(Stored items)
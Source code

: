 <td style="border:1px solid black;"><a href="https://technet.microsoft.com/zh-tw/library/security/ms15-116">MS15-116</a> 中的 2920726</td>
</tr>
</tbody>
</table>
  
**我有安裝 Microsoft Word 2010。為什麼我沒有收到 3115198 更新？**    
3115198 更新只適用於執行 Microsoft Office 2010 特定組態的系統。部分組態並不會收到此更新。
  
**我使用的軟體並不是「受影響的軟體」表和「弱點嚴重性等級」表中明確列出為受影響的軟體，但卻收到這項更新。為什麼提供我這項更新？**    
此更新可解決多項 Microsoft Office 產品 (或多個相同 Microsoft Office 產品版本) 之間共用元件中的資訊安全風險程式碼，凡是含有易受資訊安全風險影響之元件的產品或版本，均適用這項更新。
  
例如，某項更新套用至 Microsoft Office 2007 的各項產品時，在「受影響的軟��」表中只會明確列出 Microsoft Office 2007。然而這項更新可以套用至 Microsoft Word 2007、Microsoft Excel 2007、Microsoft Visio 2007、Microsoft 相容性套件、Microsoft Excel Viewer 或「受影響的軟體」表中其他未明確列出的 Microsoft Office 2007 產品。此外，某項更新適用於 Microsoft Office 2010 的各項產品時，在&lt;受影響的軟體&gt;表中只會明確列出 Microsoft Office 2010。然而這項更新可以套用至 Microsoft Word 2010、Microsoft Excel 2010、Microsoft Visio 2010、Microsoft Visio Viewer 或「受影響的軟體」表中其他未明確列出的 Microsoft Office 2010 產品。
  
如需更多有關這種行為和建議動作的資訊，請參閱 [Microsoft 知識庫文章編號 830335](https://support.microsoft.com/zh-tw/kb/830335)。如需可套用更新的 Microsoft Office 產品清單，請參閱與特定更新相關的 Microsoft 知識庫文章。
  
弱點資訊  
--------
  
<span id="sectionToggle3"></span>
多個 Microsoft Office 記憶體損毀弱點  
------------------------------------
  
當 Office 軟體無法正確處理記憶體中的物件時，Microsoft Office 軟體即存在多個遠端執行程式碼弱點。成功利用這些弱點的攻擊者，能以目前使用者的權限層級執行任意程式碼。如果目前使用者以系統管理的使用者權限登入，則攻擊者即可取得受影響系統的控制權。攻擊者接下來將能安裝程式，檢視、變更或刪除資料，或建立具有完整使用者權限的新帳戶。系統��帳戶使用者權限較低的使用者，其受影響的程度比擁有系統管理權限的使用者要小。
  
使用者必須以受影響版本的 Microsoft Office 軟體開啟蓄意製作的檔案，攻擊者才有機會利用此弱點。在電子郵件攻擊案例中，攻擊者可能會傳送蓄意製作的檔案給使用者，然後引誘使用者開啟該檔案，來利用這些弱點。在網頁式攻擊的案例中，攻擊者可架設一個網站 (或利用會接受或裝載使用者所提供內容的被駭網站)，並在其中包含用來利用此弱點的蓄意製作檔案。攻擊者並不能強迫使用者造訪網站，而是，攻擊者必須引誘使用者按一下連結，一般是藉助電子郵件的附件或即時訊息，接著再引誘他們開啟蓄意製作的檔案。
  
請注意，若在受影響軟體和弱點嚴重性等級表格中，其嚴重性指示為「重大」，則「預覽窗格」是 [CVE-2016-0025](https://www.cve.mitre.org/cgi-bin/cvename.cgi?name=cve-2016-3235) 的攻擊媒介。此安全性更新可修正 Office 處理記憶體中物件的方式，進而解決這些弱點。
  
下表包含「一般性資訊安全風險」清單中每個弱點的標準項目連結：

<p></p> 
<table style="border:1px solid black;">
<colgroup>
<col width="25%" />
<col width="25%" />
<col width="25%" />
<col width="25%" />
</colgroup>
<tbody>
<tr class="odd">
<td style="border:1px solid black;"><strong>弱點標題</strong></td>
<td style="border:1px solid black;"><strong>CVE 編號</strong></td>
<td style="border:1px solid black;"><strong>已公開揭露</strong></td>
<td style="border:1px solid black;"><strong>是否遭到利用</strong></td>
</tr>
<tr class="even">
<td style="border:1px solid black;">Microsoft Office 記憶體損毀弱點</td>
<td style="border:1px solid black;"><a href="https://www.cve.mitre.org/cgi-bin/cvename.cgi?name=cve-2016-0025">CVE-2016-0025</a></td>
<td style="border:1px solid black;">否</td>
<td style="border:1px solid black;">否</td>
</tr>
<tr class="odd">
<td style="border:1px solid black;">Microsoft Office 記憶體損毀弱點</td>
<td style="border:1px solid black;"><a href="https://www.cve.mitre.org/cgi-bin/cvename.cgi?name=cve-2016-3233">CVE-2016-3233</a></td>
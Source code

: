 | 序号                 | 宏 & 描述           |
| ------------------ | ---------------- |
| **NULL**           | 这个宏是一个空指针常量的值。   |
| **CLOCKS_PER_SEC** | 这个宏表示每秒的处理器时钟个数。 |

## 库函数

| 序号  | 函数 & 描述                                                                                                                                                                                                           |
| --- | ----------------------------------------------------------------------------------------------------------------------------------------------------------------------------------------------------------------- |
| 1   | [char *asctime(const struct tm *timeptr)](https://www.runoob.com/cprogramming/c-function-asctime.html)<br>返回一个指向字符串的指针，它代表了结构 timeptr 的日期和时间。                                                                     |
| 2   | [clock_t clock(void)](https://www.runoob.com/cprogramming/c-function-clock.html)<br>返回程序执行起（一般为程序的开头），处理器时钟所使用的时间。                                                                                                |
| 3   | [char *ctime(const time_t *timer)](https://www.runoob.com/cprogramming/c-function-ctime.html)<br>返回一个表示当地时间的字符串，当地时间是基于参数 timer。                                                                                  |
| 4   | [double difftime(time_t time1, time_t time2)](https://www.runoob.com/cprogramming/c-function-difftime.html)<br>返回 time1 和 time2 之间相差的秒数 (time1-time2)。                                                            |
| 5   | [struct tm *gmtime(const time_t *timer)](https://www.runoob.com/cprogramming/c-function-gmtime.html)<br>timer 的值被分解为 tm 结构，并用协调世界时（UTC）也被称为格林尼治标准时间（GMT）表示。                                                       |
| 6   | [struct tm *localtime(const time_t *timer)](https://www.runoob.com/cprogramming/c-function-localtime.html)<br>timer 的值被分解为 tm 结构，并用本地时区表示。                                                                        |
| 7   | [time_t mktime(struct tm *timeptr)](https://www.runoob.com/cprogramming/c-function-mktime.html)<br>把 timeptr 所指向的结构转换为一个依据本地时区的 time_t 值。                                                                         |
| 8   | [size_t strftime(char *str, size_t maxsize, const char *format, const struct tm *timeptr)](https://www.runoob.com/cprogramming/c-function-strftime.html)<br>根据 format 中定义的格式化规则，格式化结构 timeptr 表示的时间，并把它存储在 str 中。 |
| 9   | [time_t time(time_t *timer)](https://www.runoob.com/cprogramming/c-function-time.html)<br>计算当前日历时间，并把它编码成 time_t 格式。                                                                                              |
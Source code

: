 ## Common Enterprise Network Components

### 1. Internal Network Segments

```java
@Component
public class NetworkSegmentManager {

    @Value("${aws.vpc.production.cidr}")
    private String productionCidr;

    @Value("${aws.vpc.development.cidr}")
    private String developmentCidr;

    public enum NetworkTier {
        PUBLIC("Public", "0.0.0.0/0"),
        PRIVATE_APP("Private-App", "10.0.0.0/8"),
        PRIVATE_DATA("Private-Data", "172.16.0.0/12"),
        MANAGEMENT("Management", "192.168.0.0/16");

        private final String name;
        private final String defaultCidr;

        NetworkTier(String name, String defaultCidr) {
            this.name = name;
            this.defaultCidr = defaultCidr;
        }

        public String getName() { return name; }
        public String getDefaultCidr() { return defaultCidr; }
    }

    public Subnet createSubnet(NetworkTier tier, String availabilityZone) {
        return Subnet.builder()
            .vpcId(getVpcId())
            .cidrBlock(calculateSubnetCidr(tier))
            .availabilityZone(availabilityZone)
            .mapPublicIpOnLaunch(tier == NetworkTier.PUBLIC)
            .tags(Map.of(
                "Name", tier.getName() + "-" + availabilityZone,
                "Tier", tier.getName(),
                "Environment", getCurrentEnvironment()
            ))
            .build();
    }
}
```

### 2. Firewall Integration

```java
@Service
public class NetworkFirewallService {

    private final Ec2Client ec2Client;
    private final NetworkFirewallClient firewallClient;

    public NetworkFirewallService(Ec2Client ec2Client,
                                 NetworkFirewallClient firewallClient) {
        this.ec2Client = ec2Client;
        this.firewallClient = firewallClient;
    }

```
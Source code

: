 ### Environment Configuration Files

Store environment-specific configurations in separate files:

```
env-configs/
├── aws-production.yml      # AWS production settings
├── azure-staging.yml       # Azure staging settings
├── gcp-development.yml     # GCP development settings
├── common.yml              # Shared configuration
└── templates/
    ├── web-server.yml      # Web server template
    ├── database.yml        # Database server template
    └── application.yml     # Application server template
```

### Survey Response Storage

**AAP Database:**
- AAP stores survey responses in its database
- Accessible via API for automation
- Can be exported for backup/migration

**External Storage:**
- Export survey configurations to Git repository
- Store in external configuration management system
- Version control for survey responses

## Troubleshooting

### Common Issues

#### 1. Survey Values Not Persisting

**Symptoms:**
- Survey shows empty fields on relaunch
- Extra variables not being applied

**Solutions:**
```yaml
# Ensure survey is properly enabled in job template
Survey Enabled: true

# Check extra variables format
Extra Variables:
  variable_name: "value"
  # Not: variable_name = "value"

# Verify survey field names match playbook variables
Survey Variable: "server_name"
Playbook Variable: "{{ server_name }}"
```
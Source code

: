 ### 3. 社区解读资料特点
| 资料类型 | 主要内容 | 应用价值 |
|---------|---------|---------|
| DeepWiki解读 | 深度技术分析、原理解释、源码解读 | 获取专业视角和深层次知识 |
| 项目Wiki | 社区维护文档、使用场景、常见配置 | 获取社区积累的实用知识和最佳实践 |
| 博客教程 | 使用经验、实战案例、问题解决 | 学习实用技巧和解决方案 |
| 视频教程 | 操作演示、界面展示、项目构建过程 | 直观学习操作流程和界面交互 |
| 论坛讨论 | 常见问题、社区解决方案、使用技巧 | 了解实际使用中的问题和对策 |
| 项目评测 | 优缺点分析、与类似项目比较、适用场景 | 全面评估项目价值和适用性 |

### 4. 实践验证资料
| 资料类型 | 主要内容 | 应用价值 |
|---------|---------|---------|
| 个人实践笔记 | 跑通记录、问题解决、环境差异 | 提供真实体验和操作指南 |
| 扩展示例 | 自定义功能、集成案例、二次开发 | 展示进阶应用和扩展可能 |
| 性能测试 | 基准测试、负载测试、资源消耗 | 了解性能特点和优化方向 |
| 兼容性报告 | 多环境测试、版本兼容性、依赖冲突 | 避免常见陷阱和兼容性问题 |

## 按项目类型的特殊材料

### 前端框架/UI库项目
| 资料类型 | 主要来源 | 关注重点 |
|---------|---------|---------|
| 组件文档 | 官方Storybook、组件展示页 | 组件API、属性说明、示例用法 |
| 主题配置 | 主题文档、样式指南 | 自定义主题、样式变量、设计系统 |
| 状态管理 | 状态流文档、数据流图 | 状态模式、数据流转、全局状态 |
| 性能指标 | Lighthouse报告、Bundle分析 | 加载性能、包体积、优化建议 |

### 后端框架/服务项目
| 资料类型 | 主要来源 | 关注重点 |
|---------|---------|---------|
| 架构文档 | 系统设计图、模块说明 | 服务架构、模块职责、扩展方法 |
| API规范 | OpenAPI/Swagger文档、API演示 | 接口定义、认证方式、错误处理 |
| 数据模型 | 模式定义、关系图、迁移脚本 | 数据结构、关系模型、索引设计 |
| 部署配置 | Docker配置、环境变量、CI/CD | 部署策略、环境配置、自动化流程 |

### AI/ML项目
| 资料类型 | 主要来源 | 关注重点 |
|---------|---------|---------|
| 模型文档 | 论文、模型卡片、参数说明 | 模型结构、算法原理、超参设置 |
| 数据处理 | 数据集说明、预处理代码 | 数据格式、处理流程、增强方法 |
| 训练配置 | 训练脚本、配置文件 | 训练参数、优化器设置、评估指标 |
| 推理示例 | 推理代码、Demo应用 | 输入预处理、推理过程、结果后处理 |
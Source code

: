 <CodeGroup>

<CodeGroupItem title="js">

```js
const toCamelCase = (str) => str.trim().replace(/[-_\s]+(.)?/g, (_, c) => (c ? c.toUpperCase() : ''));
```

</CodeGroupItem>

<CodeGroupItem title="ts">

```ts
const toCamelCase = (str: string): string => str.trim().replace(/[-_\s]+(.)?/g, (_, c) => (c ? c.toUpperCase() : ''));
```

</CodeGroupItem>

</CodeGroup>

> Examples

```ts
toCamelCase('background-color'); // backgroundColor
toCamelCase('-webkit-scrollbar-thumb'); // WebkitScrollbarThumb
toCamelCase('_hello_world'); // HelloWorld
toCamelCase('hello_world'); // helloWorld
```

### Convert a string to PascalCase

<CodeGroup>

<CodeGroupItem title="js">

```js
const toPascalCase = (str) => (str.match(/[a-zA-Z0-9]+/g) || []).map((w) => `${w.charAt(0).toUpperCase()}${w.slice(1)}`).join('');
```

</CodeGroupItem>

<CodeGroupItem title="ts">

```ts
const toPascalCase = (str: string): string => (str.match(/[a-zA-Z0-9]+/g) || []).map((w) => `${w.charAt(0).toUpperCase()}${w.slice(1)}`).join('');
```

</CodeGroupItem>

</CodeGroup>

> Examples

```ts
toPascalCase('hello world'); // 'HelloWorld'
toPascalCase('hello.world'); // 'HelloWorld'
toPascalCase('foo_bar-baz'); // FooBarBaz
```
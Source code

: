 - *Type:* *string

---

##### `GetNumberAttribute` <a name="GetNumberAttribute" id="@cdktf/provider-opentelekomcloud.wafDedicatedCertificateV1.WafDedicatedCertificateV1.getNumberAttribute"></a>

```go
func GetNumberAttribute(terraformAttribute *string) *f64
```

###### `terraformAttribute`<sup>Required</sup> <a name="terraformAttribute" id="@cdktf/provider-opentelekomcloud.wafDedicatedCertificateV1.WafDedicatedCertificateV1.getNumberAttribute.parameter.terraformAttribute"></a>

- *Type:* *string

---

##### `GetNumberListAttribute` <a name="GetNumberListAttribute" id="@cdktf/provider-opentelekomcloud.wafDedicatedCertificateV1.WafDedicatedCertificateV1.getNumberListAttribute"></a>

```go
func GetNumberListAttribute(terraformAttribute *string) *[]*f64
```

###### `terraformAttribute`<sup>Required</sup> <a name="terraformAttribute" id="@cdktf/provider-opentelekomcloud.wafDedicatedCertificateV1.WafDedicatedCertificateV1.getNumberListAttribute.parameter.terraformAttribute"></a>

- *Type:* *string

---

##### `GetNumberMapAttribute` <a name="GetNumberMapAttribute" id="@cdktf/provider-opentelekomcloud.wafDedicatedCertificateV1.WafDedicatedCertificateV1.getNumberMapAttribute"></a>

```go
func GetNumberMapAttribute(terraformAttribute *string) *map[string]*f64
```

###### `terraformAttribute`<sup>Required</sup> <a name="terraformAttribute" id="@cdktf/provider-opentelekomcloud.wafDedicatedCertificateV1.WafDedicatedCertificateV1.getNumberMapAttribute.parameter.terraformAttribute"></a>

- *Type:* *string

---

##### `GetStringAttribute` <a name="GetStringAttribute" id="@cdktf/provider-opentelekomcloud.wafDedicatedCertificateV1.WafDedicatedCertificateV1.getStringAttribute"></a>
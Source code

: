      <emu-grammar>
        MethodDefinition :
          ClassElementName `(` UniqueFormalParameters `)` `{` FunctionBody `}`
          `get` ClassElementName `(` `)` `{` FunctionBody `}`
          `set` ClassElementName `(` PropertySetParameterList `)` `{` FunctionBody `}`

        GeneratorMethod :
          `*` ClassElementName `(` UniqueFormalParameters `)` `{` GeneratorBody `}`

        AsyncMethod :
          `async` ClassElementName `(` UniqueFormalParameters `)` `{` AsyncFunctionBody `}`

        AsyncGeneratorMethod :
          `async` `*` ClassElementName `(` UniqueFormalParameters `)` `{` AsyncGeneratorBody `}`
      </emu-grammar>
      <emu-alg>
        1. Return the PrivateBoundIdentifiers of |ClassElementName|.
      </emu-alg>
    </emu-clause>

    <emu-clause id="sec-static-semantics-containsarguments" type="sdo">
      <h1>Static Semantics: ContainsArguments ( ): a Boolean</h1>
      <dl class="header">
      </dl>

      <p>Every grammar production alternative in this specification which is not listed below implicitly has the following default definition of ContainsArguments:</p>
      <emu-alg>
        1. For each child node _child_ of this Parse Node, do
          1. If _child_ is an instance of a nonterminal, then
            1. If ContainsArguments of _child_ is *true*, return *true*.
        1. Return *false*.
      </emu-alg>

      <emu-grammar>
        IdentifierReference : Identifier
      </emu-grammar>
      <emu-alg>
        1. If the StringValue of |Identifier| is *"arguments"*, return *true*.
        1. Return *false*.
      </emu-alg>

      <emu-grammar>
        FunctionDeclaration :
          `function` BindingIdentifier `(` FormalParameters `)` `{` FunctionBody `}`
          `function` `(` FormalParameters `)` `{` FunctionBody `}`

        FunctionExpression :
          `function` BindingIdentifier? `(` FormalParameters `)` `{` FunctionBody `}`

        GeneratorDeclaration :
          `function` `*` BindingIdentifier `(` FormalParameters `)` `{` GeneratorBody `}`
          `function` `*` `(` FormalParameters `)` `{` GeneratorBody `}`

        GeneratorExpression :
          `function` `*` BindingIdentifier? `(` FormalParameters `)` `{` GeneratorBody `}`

_Your instructions_:
Copy exactly the lines above, starting at the opening line and finishing at the line in which "2010。為什麼我沒有收到 3115198 更新？**" occurs.

_Solution to this problem_:
Source code

: <td style="border:1px solid black;"><a href="https://technet.microsoft.com/zh-tw/library/security/ms15-116">MS15-116</a> 中的 2920726</td>
</tr>
</tbody>
</table>
  
**我有安裝 Microsoft Word 2010。為什麼我沒有收到 3115198 更新？**    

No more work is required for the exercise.